Jurors convicted Odeh in 2014, but the Sixth Circuit Court of
Appeals sent the case back to U.S. District Judge Gershwin A.
Drain last February, ruling he erred when he precluded testimony that Odeh
suffers from Post-Traumatic Stress Disorder (PTSD), which may have caused
her to provide false answers to immigration officials about her
terrorist past.
Odeh spent 10 years in an Israeli prison after confessing to her part in
twin 1969 bombings in Jerusalem – one at the British Consulate and one at a
grocery store that killed college students Edward Joffe and Leon Kanner.
Yet, when she came to the United States and later applied for
naturalization as a citizen in 2004, Odeh said she was never arrested or
imprisoned. During her trial, immigration officials testified that she never would have been allowed into the country, let
alone naturalized as a citizen, had they known of her terrorist past.
But Odeh claims her Israeli conviction, based in part on her own
confession, was the product of extensive torture. The only evidence for
this claim is her own word.

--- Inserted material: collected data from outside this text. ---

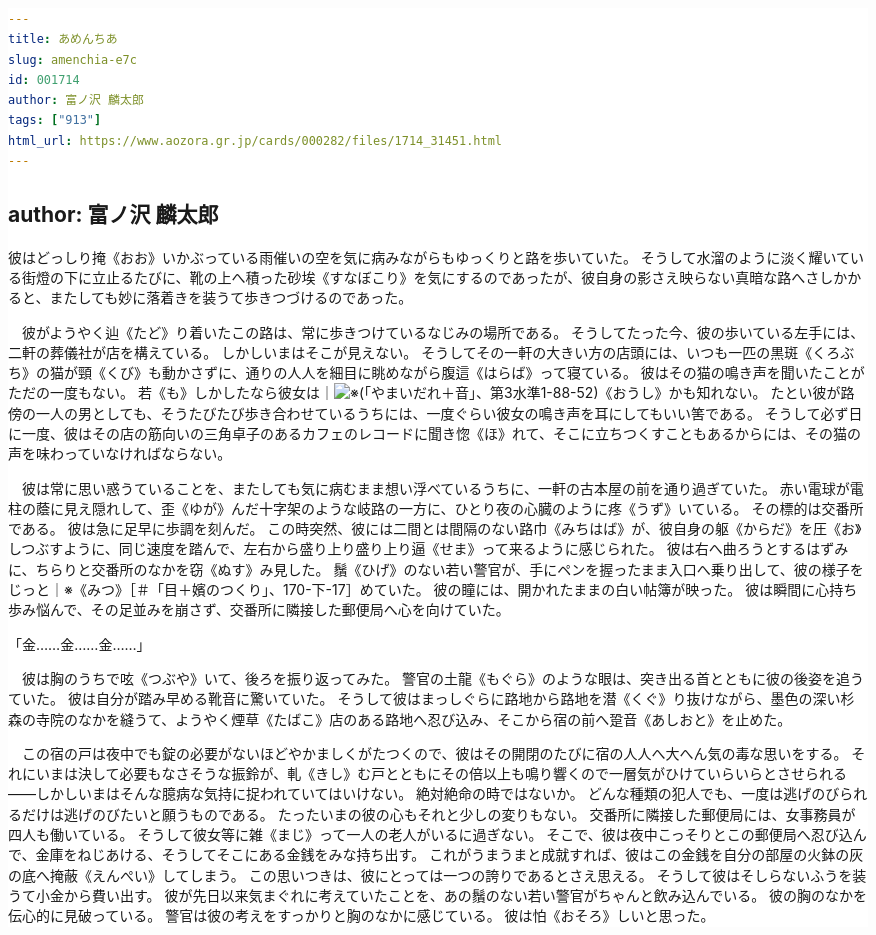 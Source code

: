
 ```yaml
---
title: あめんちあ
slug: amenchia-e7c
id: 001714
author: 富ノ沢 麟太郎
tags: ["913"]
html_url: https://www.aozora.gr.jp/cards/000282/files/1714_31451.html
---
```


## author: 富ノ沢 麟太郎

彼はどっしり掩《おお》いかぶっている雨催いの空を気に病みながらもゆっくりと路を歩いていた。
そうして水溜のように淡く耀いている街燈の下に立止るたびに、靴の上へ積った砂埃《すなぼこり》を気にするのであったが、彼自身の影さえ映らない真暗な路へさしかかると、またしても妙に落着きを装うて歩きつづけるのであった。


　彼がようやく辿《たど》り着いたこの路は、常に歩きつけているなじみの場所である。
そうしてたった今、彼の歩いている左手には、二軒の葬儀社が店を構えている。
しかしいまはそこが見えない。
そうしてその一軒の大きい方の店頭には、いつも一匹の黒斑《くろぶち》の猫が頸《くび》も動かさずに、通りの人人を細目に眺めながら腹這《はらば》って寝ている。
彼はその猫の鳴き声を聞いたことがただの一度もない。
若《も》しかしたなら彼女は｜![※(「やまいだれ＋音」、第3水準1-88-52)](https://www.aozora.gr.jp/cards/000282/files/../../../gaiji/1-88/1-88-52.png)《おうし》かも知れない。
たとい彼が路傍の一人の男としても、そうたびたび歩き合わせているうちには、一度ぐらい彼女の鳴き声を耳にしてもいい筈である。
そうして必ず日に一度、彼はその店の筋向いの三角卓子のあるカフェのレコードに聞き惚《ほ》れて、そこに立ちつくすこともあるからには、その猫の声を味わっていなければならない。


　彼は常に思い惑うていることを、またしても気に病むまま想い浮べているうちに、一軒の古本屋の前を通り過ぎていた。
赤い電球が電柱の蔭に見え隠れして、歪《ゆが》んだ十字架のような岐路の一方に、ひとり夜の心臓のように疼《うず》いている。
その標的は交番所である。
彼は急に足早に歩調を刻んだ。
この時突然、彼には二間とは間隔のない路巾《みちはば》が、彼自身の躯《からだ》を圧《お》しつぶすように、同じ速度を踏んで、左右から盛り上り盛り上り逼《せま》って来るように感じられた。
彼は右へ曲ろうとするはずみに、ちらりと交番所のなかを窃《ぬす》み見した。
鬚《ひげ》のない若い警官が、手にペンを握ったまま入口へ乗り出して、彼の様子をじっと｜※《みつ》［＃「目＋嬪のつくり」、170-下-17］めていた。
彼の瞳には、開かれたままの白い帖簿が映った。
彼は瞬間に心持ち歩み悩んで、その足並みを崩さず、交番所に隣接した郵便局へ心を向けていた。


「金……金……金……」

　彼は胸のうちで呟《つぶや》いて、後ろを振り返ってみた。
警官の土龍《もぐら》のような眼は、突き出る首とともに彼の後姿を追うていた。
彼は自分が踏み早める靴音に驚いていた。
そうして彼はまっしぐらに路地から路地を潜《くぐ》り抜けながら、墨色の深い杉森の寺院のなかを縫うて、ようやく煙草《たばこ》店のある路地へ忍び込み、そこから宿の前へ跫音《あしおと》を止めた。


　この宿の戸は夜中でも錠の必要がないほどやかましくがたつくので、彼はその開閉のたびに宿の人人へ大へん気の毒な思いをする。
それにいまは決して必要もなさそうな振鈴が、軋《きし》む戸とともにその倍以上も鳴り響くので一層気がひけていらいらとさせられる――しかしいまはそんな臆病な気持に捉われていてはいけない。
絶対絶命の時ではないか。
どんな種類の犯人でも、一度は逃げのびられるだけは逃げのびたいと願うものである。
たったいまの彼の心もそれと少しの変りもない。
交番所に隣接した郵便局には、女事務員が四人も働いている。
そうして彼女等に雑《まじ》って一人の老人がいるに過ぎない。
そこで、彼は夜中こっそりとこの郵便局へ忍び込んで、金庫をねじあける、そうしてそこにある金銭をみな持ち出す。
これがうまうまと成就すれば、彼はこの金銭を自分の部屋の火鉢の灰の底へ掩蔽《えんぺい》してしまう。
この思いつきは、彼にとっては一つの誇りであるとさえ思える。
そうして彼はそしらないふうを装うて小金から費い出す。
彼が先日以来気まぐれに考えていたことを、あの鬚のない若い警官がちゃんと飲み込んでいる。
彼の胸のなかを伝心的に見破っている。
警官は彼の考えをすっかりと胸のなかに感じている。
彼は怕《おそろ》しいと思った。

Still, her attorneys want a new trial in which
jurors hear expert psychological testimony that PTSD caused Odeh to "filter" out her terrorist past. Thus,
when she claimed to have never been arrested or imprisoned, the argument goes,
she wasn't lying.
Before the 2014 trial, Judge Drain ruled that the nature of the
naturalization fraud charge made such testimony irrelevant. The Sixth
Circuit disagreed. But it did not overturn Odeh's conviction.
And it did not say the testimony had to be admitted in a new trial.
"We do not address other possible bases for excluding the evidence,
under evidentiary standards such as those identified by the district court
in its order discussing the use of PTSD testimony in federal and state
courts. Nor do we prescribe whether a new trial would be required once the
evidentiary determination has been made," the court ruled.
Tuesday's scheduled hearing was supposed to hash out the issue. But
early Monday, Drain notified the parties he would make a ruling based upon
briefs submitted earlier this month.
In their brief, prosecutors say the conviction should stand, noting that
Odeh's "filtering" theory has never been subjected to any scientific peer review. And
they described a number of Sixth Circuit precedents
regarding "red flags" on expert testimony which, they say, still
make Odeh's PTSD testimony inadmissible.
Cancelling Tuesday's hearing does not tip off Judge Drain's thinking.
While prosecutors specifically requested a hearing, and defense attorneys
said one was not necessary, Drain previously found that
Odeh was dishonest during her first trial's testimony.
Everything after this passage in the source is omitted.